Look through the records below for the line with "all other widgets". Return that line and each one after it up to and including the line with "to their parent", exactly.

**Data records:**
○ ○ ○ ○ ○
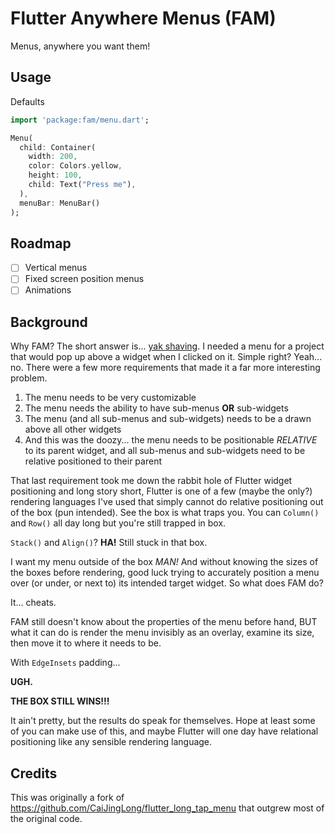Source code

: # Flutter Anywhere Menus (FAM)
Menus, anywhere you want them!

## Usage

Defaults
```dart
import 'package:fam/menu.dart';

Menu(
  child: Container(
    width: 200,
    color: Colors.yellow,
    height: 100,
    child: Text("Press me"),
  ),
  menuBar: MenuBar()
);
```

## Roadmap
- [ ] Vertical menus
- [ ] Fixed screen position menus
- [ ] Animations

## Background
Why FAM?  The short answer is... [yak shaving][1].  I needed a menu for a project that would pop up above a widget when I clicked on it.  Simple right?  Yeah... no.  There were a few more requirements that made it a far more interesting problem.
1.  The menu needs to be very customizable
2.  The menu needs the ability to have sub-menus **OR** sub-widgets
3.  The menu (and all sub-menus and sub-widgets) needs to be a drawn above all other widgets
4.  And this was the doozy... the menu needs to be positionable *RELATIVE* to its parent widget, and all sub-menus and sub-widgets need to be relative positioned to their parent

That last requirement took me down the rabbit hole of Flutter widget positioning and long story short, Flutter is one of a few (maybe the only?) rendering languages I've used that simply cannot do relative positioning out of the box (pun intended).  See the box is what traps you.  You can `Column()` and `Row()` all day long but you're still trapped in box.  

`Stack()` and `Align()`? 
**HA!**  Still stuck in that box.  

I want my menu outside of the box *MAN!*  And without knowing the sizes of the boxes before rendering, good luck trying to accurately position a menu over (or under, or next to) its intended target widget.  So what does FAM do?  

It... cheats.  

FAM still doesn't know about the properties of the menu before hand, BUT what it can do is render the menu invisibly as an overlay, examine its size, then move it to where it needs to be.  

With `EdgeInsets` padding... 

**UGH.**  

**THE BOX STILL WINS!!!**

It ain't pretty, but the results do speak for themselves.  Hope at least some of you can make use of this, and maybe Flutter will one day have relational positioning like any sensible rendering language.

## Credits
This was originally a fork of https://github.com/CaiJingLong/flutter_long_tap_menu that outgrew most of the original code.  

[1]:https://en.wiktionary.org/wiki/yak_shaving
○ ○ ○ ○ ○
**Solved exercise:**
3.  The menu (and all sub-menus and sub-widgets) needs to be a drawn above all other widgets
4.  And this was the doozy... the menu needs to be positionable *RELATIVE* to its parent widget, and all sub-menus and sub-widgets need to be relative positioned to their parent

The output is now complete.